Task goal.
Find the lines below that contain "periode" and tally them. Return only the total.

Supplied material.
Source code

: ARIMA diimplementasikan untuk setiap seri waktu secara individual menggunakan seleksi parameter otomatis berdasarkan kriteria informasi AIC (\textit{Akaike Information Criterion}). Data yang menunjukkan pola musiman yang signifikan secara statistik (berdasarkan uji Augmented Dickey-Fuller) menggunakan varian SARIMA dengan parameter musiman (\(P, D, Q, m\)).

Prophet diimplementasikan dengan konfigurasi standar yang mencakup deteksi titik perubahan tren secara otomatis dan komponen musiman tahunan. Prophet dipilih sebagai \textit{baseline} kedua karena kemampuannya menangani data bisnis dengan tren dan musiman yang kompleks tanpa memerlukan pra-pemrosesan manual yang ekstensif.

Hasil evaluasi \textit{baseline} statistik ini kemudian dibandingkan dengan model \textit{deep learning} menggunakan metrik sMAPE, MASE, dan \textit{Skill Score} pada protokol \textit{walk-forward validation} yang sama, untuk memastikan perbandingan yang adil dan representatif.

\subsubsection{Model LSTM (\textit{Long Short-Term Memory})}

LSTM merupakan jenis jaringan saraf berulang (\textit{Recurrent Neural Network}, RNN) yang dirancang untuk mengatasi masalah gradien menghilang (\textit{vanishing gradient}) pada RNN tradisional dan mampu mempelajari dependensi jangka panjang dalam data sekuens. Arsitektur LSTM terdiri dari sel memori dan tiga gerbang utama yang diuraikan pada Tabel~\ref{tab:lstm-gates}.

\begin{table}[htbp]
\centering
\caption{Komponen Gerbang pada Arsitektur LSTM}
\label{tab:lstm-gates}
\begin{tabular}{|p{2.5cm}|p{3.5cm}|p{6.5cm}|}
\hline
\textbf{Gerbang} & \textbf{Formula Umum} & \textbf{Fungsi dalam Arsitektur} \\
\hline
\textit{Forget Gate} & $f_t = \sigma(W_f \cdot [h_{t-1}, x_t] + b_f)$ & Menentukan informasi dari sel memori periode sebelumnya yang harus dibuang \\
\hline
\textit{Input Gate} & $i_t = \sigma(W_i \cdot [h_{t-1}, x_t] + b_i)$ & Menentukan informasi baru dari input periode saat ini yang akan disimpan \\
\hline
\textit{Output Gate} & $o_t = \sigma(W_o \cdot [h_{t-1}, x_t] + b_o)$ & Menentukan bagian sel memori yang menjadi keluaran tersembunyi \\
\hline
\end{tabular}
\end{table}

Solution for this task.
2